The expected output is the full set of entries, retyped verbatim, pictures excluded.

** Opening Provided data block **

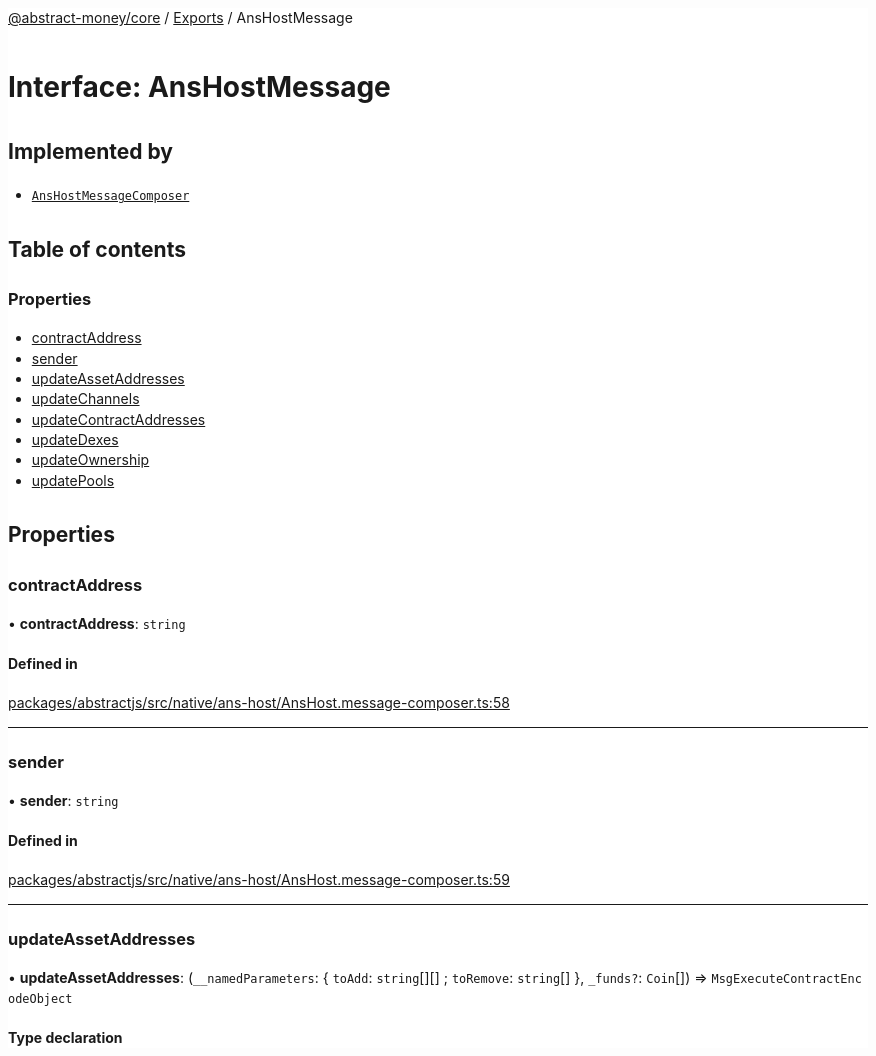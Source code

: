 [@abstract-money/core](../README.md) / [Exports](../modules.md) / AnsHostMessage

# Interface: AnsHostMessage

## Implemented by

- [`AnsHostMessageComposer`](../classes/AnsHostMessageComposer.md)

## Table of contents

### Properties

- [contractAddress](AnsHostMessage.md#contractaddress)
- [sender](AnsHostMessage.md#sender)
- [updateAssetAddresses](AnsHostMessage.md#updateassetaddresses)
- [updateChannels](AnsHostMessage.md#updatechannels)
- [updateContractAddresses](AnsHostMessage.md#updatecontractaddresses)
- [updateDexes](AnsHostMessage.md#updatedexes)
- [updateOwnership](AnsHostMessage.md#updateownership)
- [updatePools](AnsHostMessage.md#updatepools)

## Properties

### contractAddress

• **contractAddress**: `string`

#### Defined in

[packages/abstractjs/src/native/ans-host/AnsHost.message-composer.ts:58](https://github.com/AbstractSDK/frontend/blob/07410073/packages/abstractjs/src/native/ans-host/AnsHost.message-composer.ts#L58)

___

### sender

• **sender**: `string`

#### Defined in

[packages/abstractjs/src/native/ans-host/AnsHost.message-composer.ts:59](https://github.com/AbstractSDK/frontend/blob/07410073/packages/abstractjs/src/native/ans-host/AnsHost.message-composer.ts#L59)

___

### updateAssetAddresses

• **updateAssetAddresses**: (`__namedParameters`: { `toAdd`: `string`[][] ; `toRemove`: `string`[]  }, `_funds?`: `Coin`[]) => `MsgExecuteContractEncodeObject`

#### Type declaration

** Closing Provided data block **

Answer for the task
Source code

: [@abstract-money/core](../README.md) / [Exports](../modules.md) / AnsHostMessage

# Interface: AnsHostMessage

## Implemented by

- [`AnsHostMessageComposer`](../classes/AnsHostMessageComposer.md)

## Table of contents

### Properties

- [contractAddress](AnsHostMessage.md#contractaddress)
- [sender](AnsHostMessage.md#sender)
- [updateAssetAddresses](AnsHostMessage.md#updateassetaddresses)
- [updateChannels](AnsHostMessage.md#updatechannels)
- [updateContractAddresses](AnsHostMessage.md#updatecontractaddresses)
- [updateDexes](AnsHostMessage.md#updatedexes)
- [updateOwnership](AnsHostMessage.md#updateownership)
- [updatePools](AnsHostMessage.md#updatepools)

## Properties

### contractAddress

• **contractAddress**: `string`

#### Defined in

[packages/abstractjs/src/native/ans-host/AnsHost.message-composer.ts:58](https://github.com/AbstractSDK/frontend/blob/07410073/packages/abstractjs/src/native/ans-host/AnsHost.message-composer.ts#L58)

___

### sender

• **sender**: `string`

#### Defined in

[packages/abstractjs/src/native/ans-host/AnsHost.message-composer.ts:59](https://github.com/AbstractSDK/frontend/blob/07410073/packages/abstractjs/src/native/ans-host/AnsHost.message-composer.ts#L59)

___

### updateAssetAddresses

• **updateAssetAddresses**: (`__namedParameters`: { `toAdd`: `string`[][] ; `toRemove`: `string`[]  }, `_funds?`: `Coin`[]) => `MsgExecuteContractEncodeObject`

#### Type declaration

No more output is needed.